Shell Scripting Task "Cost Optimization" S3

In this project we tried to optimize cost of real world case scenario where a client was using observability to store metrics, traces and logs.

Observability → Log Stash (collecting logs) → ELK Stash (storing) & (helped in log analysis, debug and troubleshoot)

Q. Issues faced, always had a huge cost for ELK stash, so needed alternate ways?

They were not using managed ELK stash but a self hosted one. In self hosted ELK stash they had cluster of VM on that ELK was hosted and connected with “Elastic Search database” and this database was connected to “Volumes”

They had a lot of inflow of logs, app logs, infra logs and more. So, they were facing both “compute and storage” costing for ELK Stack.

How We Resolved the Major Inflow of Application Logs from "Jenkins"

The client was storing Jenkins UAT, staging, pre-production, and production logs in the ELK Stack, Elastic Search database, and Volumes.

In the Jenkins setup for UAT and staging environments, many logs were being created, taking up a lot of space in the Volumes and ELK. Jenkins already had alerts set up via email and Slack, so if any error occurred, developers received instant notifications.

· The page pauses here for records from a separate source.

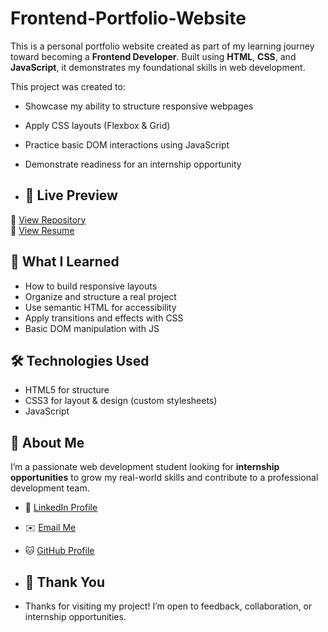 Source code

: # Frontend-Portfolio-Website

This is a personal portfolio website created as part of my learning journey toward becoming a **Frontend Developer**. Built using **HTML**, **CSS**, and **JavaScript**, it demonstrates my foundational skills in web development.

This project was created to:

- Showcase my ability to structure responsive webpages
- Apply CSS layouts (Flexbox & Grid)
- Practice basic DOM interactions using JavaScript
- Demonstrate readiness for an internship opportunity

- ## 🔗 Live Preview

📁 [View Repository](https://github.com/builtbuusman/Frontend-portfolio-Website)  
📄 [View Resume](./cv/Muhammad-usman.pdf)


## 🧠 What I Learned

- How to build responsive layouts
- Organize and structure a real project
- Use semantic HTML for accessibility
- Apply transitions and effects with CSS
- Basic DOM manipulation with JS

## 🛠️ Technologies Used

- HTML5 for structure  
- CSS3 for layout & design (custom stylesheets)
- JavaScript
  
## 💼 About Me

I’m a passionate web development student looking for **internship opportunities** to grow my real-world skills and contribute to a professional development team.

- 🔗 [LinkedIn Profile](https://linkedin.com/in/yourname)
- ✉️ [Email Me](mailto:youremail@example.com)
- 🐱 [GitHub Profile](https://github.com/yourusername)

- ## 🙏 Thank You

- Thanks for visiting my project! I’m open to feedback, collaboration, or internship opportunities.
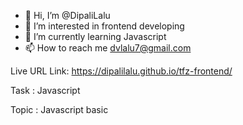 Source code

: - 👋 Hi, I’m @DipaliLalu
- 👀 I’m interested in frontend developing
- 🌱 I’m currently learning Javascript
- 📫 How to reach me dvlalu7@gmail.com

Live URL Link: https://dipalilalu.github.io/tfz-frontend/

Task : Javascript

Topic : Javascript basic
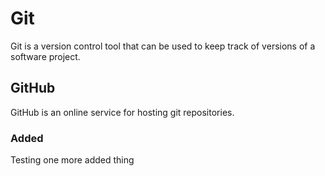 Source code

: # Git



Git is a version control tool that can be used to keep track of versions of a software project.



## GitHub



GitHub is an online service for hosting git repositories.



### Added



Testing one more added thing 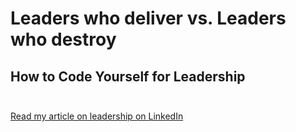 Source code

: # Leaders who deliver vs. Leaders who destroy
## How to Code Yourself for Leadership <br><br>
<a href="https://www.linkedin.com/pulse/leaders-who-deliver-vsleaders-destroy-liliya-frye" title="Read my article on leadership">Read my article on leadership on LinkedIn </a>


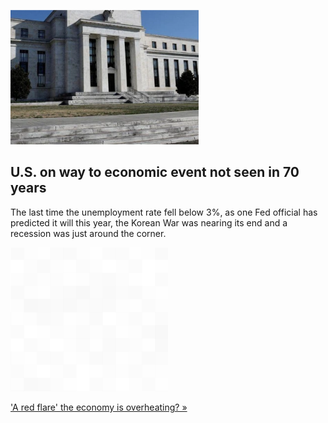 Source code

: 
![U.S. on way to economic event not seen in 70 years](./20220207235840.png)
## U.S. on way to economic event not seen in 70 years

The last time the unemployment rate fell below 3%, as one Fed official has predicted it will this year, the Korean War was nearing its end and a recession was just around the corner.

![pic](../square_bg.png)

['A red flare' the economy is overheating? »](https://www.yahoo.com/finance/news/u-road-1950s-style-unemployment-111418196.html)
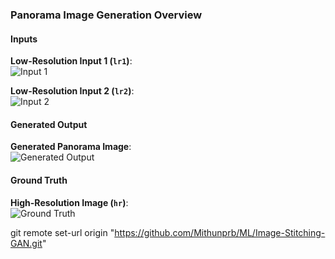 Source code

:### Panorama Image Generation Overview

#### Inputs

**Low-Resolution Input 1 (`lr1`)**:  
![Input 1](lr1/014.jpg "Low-Resolution Input 1")

**Low-Resolution Input 2 (`lr2`)**:  
![Input 2](lr2/014.jpg "Low-Resolution Input 2")

#### Generated Output

**Generated Panorama Image**:  
![Generated Output](test_generated_image_14.png "Generated Output")

#### Ground Truth

**High-Resolution Image (`hr`)**:  
![Ground Truth](hr/014.jpg "Ground Truth")

git remote set-url origin "https://github.com/Mithunprb/ML/Image-Stitching-GAN.git"
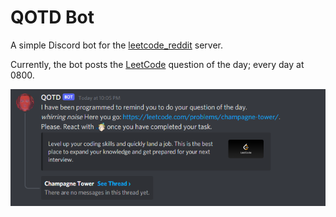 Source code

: # QOTD Bot

A simple Discord bot for the [leetcode_reddit](https://discord.gg/B45J8HKNth) server.

Currently, the bot posts the [LeetCode](https://leetcode.com/problemset/all/) question of the day; every day at 0800.

![Snippet of QOTD bot in action](/images/QOTD.png)
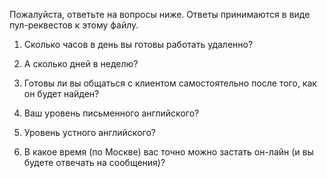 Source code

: Пожалуйста, ответьте на вопросы ниже. Ответы принимаются в виде пул-реквестов к этому файлу.

1. Сколько часов в день вы готовы работать удаленно?

2. А сколько дней в неделю? 

2. Готовы ли вы общаться с клиентом самостоятельно после того, как он будет найден?

3. Ваш уровень письменного английского?

4. Уровень устного английского?

5. В какое время (по Москве) вас точно можно застать он-лайн (и вы будете отвечать на сообщения)?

Therefore, Jenkins logs were only stored for backup and storage, not for monitoring.

So, we moved the Jenkins logs from ELK Stack → to S3 buckets.

Almost 50% cost reduction we have seen with the simple shell scripting technique

Where Jenkins store Logs?

/var/lib/jenkins/jobs

Solution to reduce cost?

We will create a shell script that will trigger everyday at night and takes all the logs of Jenkins to S3 bucket.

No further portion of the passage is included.